What you should do
Consider the listing below. Extract exactly the lines from the line containing "Dieses Verhältnis, bzw." to the line containing "Man erkennt, dass", both included.

Data to process
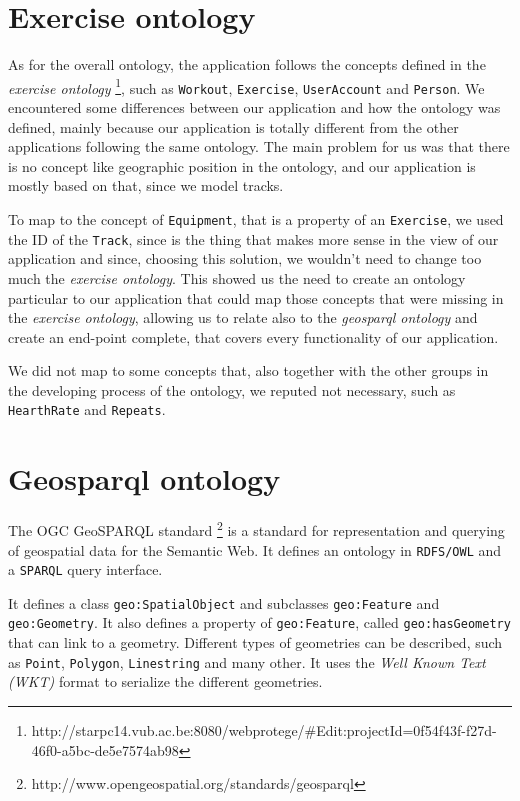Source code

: \documentclass[11pt,a4paper]{scrreprt}
\begin{document}
\section{Exercise ontology}
As for the overall ontology, the application follows the concepts defined in the \textit{exercise ontology} \footnote{http://starpc14.vub.ac.be:8080/webprotege/\#Edit:projectId=0f54f43f-f27d-46f0-a5bc-de5e7574ab98}, such as \texttt{Workout}, \texttt{Exercise}, \texttt{UserAccount} and \texttt{Person}. 
We encountered some differences between our application and how the ontology was defined, mainly because our application is totally different from the other applications following the same ontology. The main problem for us was that there is no concept like geographic position in the ontology, and our application is mostly based on that, since we model tracks. 

To map to the concept of \texttt{Equipment}, that is a property of an \texttt{Exercise}, we used the ID of the \texttt{Track}, since is the thing that makes more sense in the view of our application and since, choosing this solution, we wouldn't need to change too much the \textit{exercise ontology}. 
This showed us the need to create an ontology particular to our application that could map those concepts that were missing in the \textit{exercise ontology}, allowing us to relate also to the \textit{geosparql ontology} and create an end-point complete, that covers every functionality of our application.

We did not map to some concepts that, also together with the other groups in the developing process of the ontology, we reputed not necessary, such as \texttt{HearthRate} and \texttt{Repeats}.
\section{Geosparql ontology}
The OGC GeoSPARQL standard \footnote{http://www.opengeospatial.org/standards/geosparql} is a standard for representation and querying of geospatial data for the Semantic Web. It defines an ontology in \texttt{RDFS/OWL} and a \texttt{SPARQL} query interface.

It defines a class \texttt{geo:SpatialObject} and subclasses \texttt{geo:Feature} and \texttt{geo:Geometry}. It also defines a property of \texttt{geo:Feature}, called \texttt{geo:hasGeometry} that can link to a geometry.
Different types of geometries can be described, such as \texttt{Point}, \texttt{Polygon}, \texttt{Linestring} and many other.
It uses the \textit{Well Known Text (WKT)} format to serialize the different geometries.
\end{document}
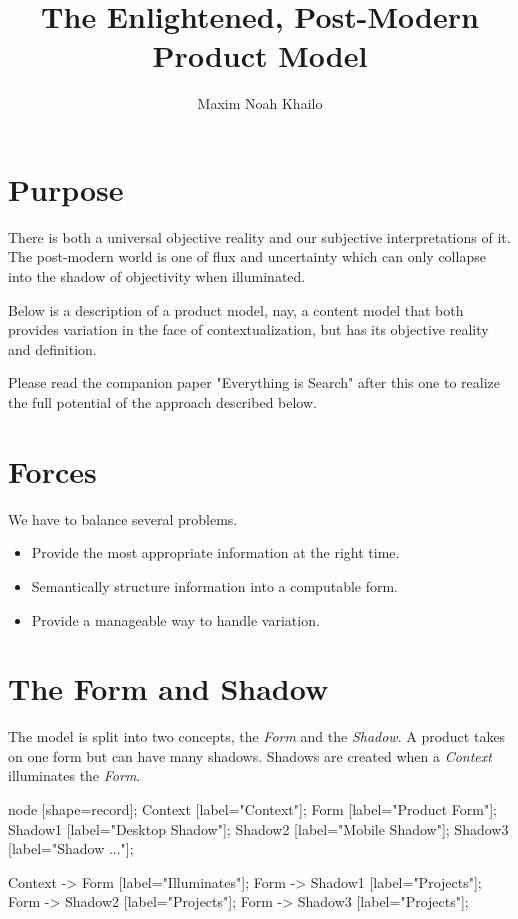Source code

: \documentclass[11pt]{article}
\title{The Enlightened, Post-Modern Product Model}
\author{Maxim Noah Khailo}
\begin{document}
\maketitle
\section{Purpose}

There is both a universal objective reality and our subjective interpretations of 
it. The post-modern world is one of flux and uncertainty which can only collapse
into the shadow of objectivity when illuminated. 

Below is a description of a product model, nay, a content model that both provides
variation in the face of contextualization, but has its objective reality and definition.

Please read the companion paper "Everything is Search" after this one to realize
the full potential of the approach described below.

\section{Forces}

We have to balance several problems.

\begin{itemize}
    \item Provide the most appropriate information at the right time.
    \item Semantically structure information into a computable form.
    \item Provide a manageable way to handle variation.
\end{itemize}

\newpage
\section{The Form and Shadow}

The model is split into two concepts, the \emph{Form} and the \emph{Shadow}. 
A product takes on one form but can have many shadows. Shadows are created when
a \emph{Context} illuminates the \emph{Form}.

 {
    node [shape=record];
    Context [label="Context"];
    Form [label="Product Form"];
    Shadow1 [label="Desktop Shadow"];
    Shadow2 [label="Mobile Shadow"];
    Shadow3 [label="Shadow ..."];

    Context -> Form [label="Illuminates"];
    Form -> Shadow1 [label="Projects"];
    Form -> Shadow2 [label="Projects"];
    Form -> Shadow3 [label="Projects"];
}
\end{document}
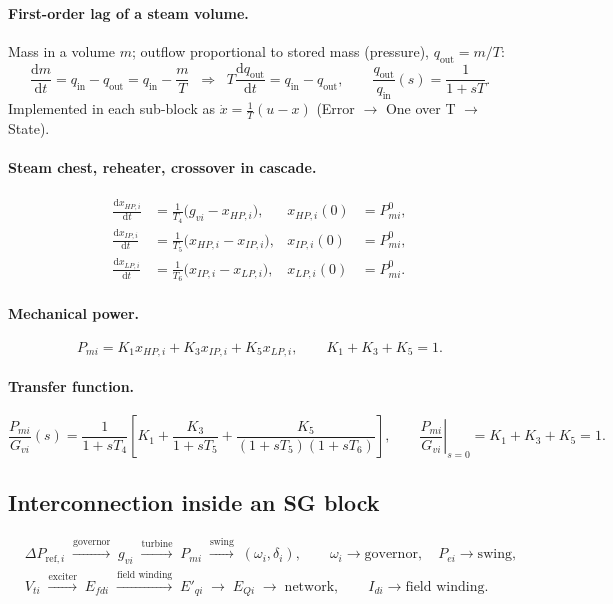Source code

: \documentclass[11pt,a4paper]{article}
\numberwithin{equation}{section}
\newcommand{\dd}{\mathrm{d}}
\newcommand{\blk}[1]{\textsf{#1}}
\begin{document}
\paragraph{First-order lag of a steam volume.}
Mass in a volume $m$; outflow proportional to stored mass (pressure), $q_{\text{out}} = m/T$:
\begin{equation}
\frac{\dd m}{\dd t} = q_{\text{in}} - q_{\text{out}} = q_{\text{in}} - \frac{m}{T}
\;\;\Longrightarrow\;\;
T\frac{\dd q_{\text{out}}}{\dd t} = q_{\text{in}} - q_{\text{out}},
\qquad
\frac{q_{\text{out}}}{q_{\text{in}}}(s) = \frac{1}{1+sT}.
\end{equation}
Implemented in each sub-block as $\dot x = \frac{1}{T}(u - x)$ (\blk{Error} $\to$ \blk{One over T} $\to$ \blk{State}).

\paragraph{Steam chest, reheater, crossover in cascade.}
\begin{align}
\frac{\dd x_{HP,i}}{\dd t} &= \frac{1}{T_4}\big(g_{vi} - x_{HP,i}\big), & x_{HP,i}(0)&=P_{mi}^0,\\
\frac{\dd x_{IP,i}}{\dd t} &= \frac{1}{T_5}\big(x_{HP,i} - x_{IP,i}\big), & x_{IP,i}(0)&=P_{mi}^0,\\
\frac{\dd x_{LP,i}}{\dd t} &= \frac{1}{T_6}\big(x_{IP,i} - x_{LP,i}\big), & x_{LP,i}(0)&=P_{mi}^0.
\end{align}
\paragraph{Mechanical power.}
\begin{equation}
\boxed{P_{mi} = K_1 x_{HP,i} + K_3 x_{IP,i} + K_5 x_{LP,i},\qquad K_1+K_3+K_5 = 1.}
\end{equation}
\paragraph{Transfer function.}
\begin{equation}
\frac{P_{mi}}{G_{vi}}(s) = \frac{1}{1+sT_4}\left[K_1 + \frac{K_3}{1+sT_5} + \frac{K_5}{(1+sT_5)(1+sT_6)}\right],
\qquad
\left.\frac{P_{mi}}{G_{vi}}\right|_{s=0} = K_1+K_3+K_5 = 1 .
\end{equation}

\subsection{Interconnection inside an SG block}
\begin{align}
&\Delta P_{\text{ref},i}\;\xrightarrow{\text{governor}}\; g_{vi}\;\xrightarrow{\text{turbine}}\;P_{mi}\;\xrightarrow{\text{swing}}\;(\omega_i,\delta_i),
\qquad \omega_i\to\text{governor},\quad P_{ei}\to\text{swing},\\
&V_{ti}\;\xrightarrow{\text{exciter}}\;E_{fdi}\;\xrightarrow{\text{field winding}}\;E'_{qi}\;\to\;E_{Qi}\;\to\;\text{network},
\qquad I_{di}\to\text{field winding}.
\end{align}
\end{document}
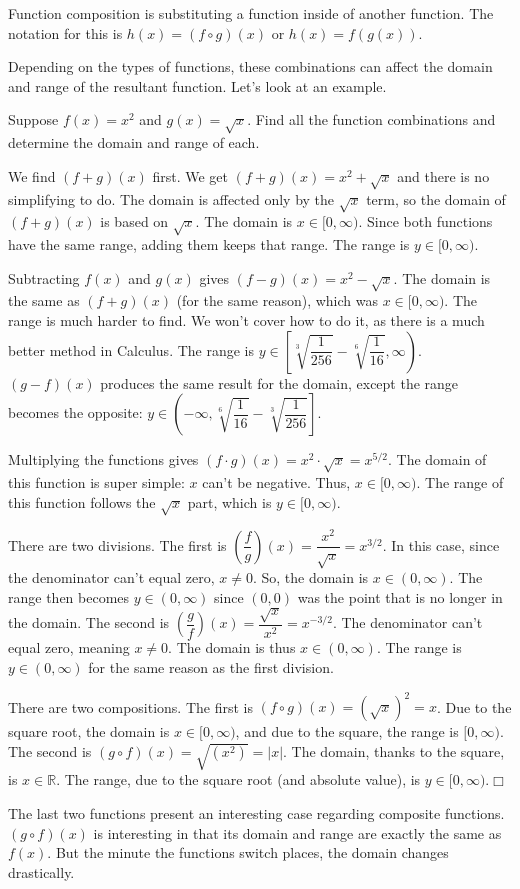 \documentclass[lang=en,11pt]{elegantbook}
\begin{document}
Function composition is substituting a function inside of another function.  The notation for this is $h(x)=(f\circ g)(x)$ or $h(x)=f\left(g(x)\right)$.

Depending on the types of functions, these combinations can affect the domain and range of the resultant function.  Let's look at an example.
\begin{example}
Suppose $f(x)=x^2$ and $g(x)=\sqrt{x}$.  Find all the function combinations and determine the domain and range of each.
\end{example}
\begin{solution}
We find $(f+g)(x)$ first.  We get $(f+g)(x)=x^2+\sqrt{x}$ and there is no simplifying to do.  The domain is affected only by the $\sqrt{x}$ term, so the domain of $(f+g)(x)$ is based on $\sqrt{x}$.  The domain is $x\in[0,\infty)$.  Since both functions have the same range, adding them keeps that range.  The range is $y\in[0,\infty)$.

Subtracting $f(x)$ and $g(x)$ gives $(f-g)(x)=x^2-\sqrt{x}$.  The domain is the same as $(f+g)(x)$ (for the same reason), which was $x\in[0,\infty)$.  The range is much harder to find.  We won't cover how to do it, as there is a much better method in Calculus.  The range is $y\in\left[\sqrt[3]{\dfrac{1}{256}}-\sqrt[6]{\dfrac{1}{16}},\infty\right)$.  $(g-f)(x)$ produces the same result for the domain, except the range becomes the opposite: $y\in\left(-\infty,\sqrt[6]{\dfrac{1}{16}}-\sqrt[3]{\dfrac{1}{256}}\right]$.

Multiplying the functions gives $(f\cdot g)(x)=x^2\cdot \sqrt{x}=x^{5/2}$.  The domain of this function is super simple: $x$ can't be negative.  Thus, $x\in[0,\infty)$.  The range of this function follows the $\sqrt{x}$ part, which is $y\in[0,\infty)$.

There are two divisions.  The first is $\left(\dfrac{f}{g}\right)(x)=\dfrac{x^2}{\sqrt{x}}=x^{3/2}$.  In this case, since the denominator can't equal zero, $x\neq 0$.  So, the domain is $x\in(0,\infty)$.  The range then becomes $y\in(0,\infty)$ since $(0,0)$ was the point that is no longer in the domain.  The second is $\left(\dfrac{g}{f}\right)(x)=\dfrac{\sqrt{x}}{x^2}=x^{-3/2}$.  The denominator can't equal zero, meaning $x\neq 0$.  The domain is thus $x\in(0,\infty)$.  The range is $y\in(0,\infty)$ for the same reason as the first division.  

There are two compositions.  The first is $(f\circ g)(x)=\left(\sqrt{x}\right)^2=x$.  Due to the square root, the domain is $x\in[0,\infty)$, and due to the square, the range is $[0,\infty)$.  The second is $(g\circ f)(x)=\sqrt{\left(x^2\right)}=|x|$.  The domain, thanks to the square, is $x\in\mathbb{R}$.  The range, due to the square root (and absolute value), is $y\in[0,\infty)$.$\Box$
\end{solution}
The last two functions present an interesting case regarding composite functions.  $(g\circ f)(x)$ is interesting in that its domain and range are exactly the same as $f(x)$.  But the minute the functions switch places, the domain changes drastically.  
\end{document}
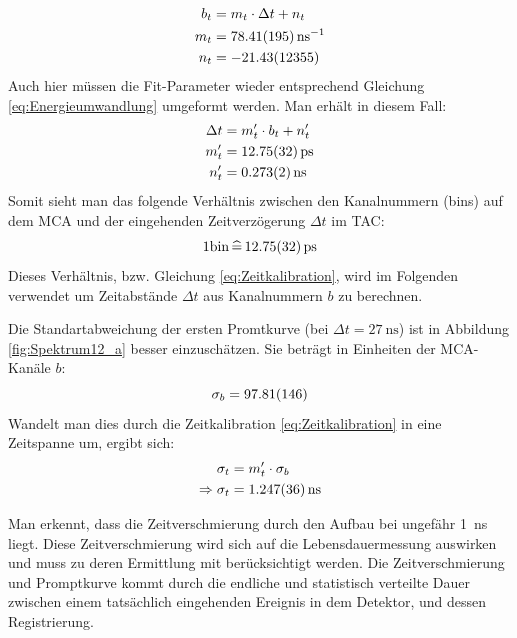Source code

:\begin{align*}
    b_t &= m_t \cdot \Delta t + n_t \\
    m_t &= \SI{78,41 \pm 1,95}{\per \nano \second} \\
    n_t &= \SI{-21,43 \pm 123,55}{}
\end{align*}
Auch hier müssen die Fit-Parameter wieder entsprechend Gleichung \ref{eq:Energieumwandlung} umgeformt werden.
Man erhält in diesem Fall:
\begin{align}
    \begin{split}
        \Delta t &= m_t' \cdot b_t + n_t' \\
        m_t' &= \SI{12,75 \pm 0,32}{\pico \second} \\
        n_t' &= \SI{0,273 \pm 0,002}{\nano \second}
    \end{split}
    \label{eq:Zeitkalibration}
\end{align}
Somit sieht man das folgende Verhältnis zwischen den Kanalnummern (bins) auf dem MCA und der eingehenden Zeitverzögerung $\Delta t$ im TAC:
\begin{equation*}
    1 \text{bin} \, \widehat{=} \, \SI{12,75 \pm 0,32}{\pico\second}
    \label{eq:Zeitkalibration2}
\end{equation*}
Dieses Verhältnis, bzw. Gleichung \ref{eq:Zeitkalibration}, wird im Folgenden verwendet um Zeitabstände $\Delta t$ aus Kanalnummern $b$ zu berechnen.

Die Standartabweichung der ersten Promtkurve (bei $\Delta t = \SI{27}{\nano\second}$) ist in Abbildung \ref{fig:Spektrum12_a} besser einzuschätzen.
Sie beträgt in Einheiten der MCA-Kanäle $b$:
\begin{displaymath}
    \sigma_b = \SI{97,81 \pm 1,46}{}
\end{displaymath}
Wandelt man dies durch die Zeitkalibration \ref{eq:Zeitkalibration} in eine Zeitspanne um, ergibt sich:
\begin{align*}
    \sigma_t &= m_t' \cdot \sigma_b \\
    \Rightarrow \sigma_t &= \SI{1,247 \pm 0,036}{\nano \second}
\end{align*}

Man erkennt, dass die Zeitverschmierung durch den Aufbau bei ungefähr \SI{1}{\nano\second} liegt.
Diese Zeitverschmierung wird sich auf die Lebensdauermessung auswirken und muss zu deren Ermittlung mit berücksichtigt werden.
Die Zeitverschmierung und Promptkurve kommt durch die endliche und statistisch verteilte Dauer zwischen einem tatsächlich eingehenden Ereignis in dem Detektor, und dessen Registrierung.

Answer to this exercise
Dieses Verhältnis, bzw. Gleichung \ref{eq:Zeitkalibration}, wird im Folgenden verwendet um Zeitabstände $\Delta t$ aus Kanalnummern $b$ zu berechnen.

Die Standartabweichung der ersten Promtkurve (bei $\Delta t = \SI{27}{\nano\second}$) ist in Abbildung \ref{fig:Spektrum12_a} besser einzuschätzen.
Sie beträgt in Einheiten der MCA-Kanäle $b$:
\begin{displaymath}
    \sigma_b = \SI{97,81 \pm 1,46}{}
\end{displaymath}
Wandelt man dies durch die Zeitkalibration \ref{eq:Zeitkalibration} in eine Zeitspanne um, ergibt sich:
\begin{align*}
    \sigma_t &= m_t' \cdot \sigma_b \\
    \Rightarrow \sigma_t &= \SI{1,247 \pm 0,036}{\nano \second}
\end{align*}

Man erkennt, dass die Zeitverschmierung durch den Aufbau bei ungefähr \SI{1}{\nano\second} liegt.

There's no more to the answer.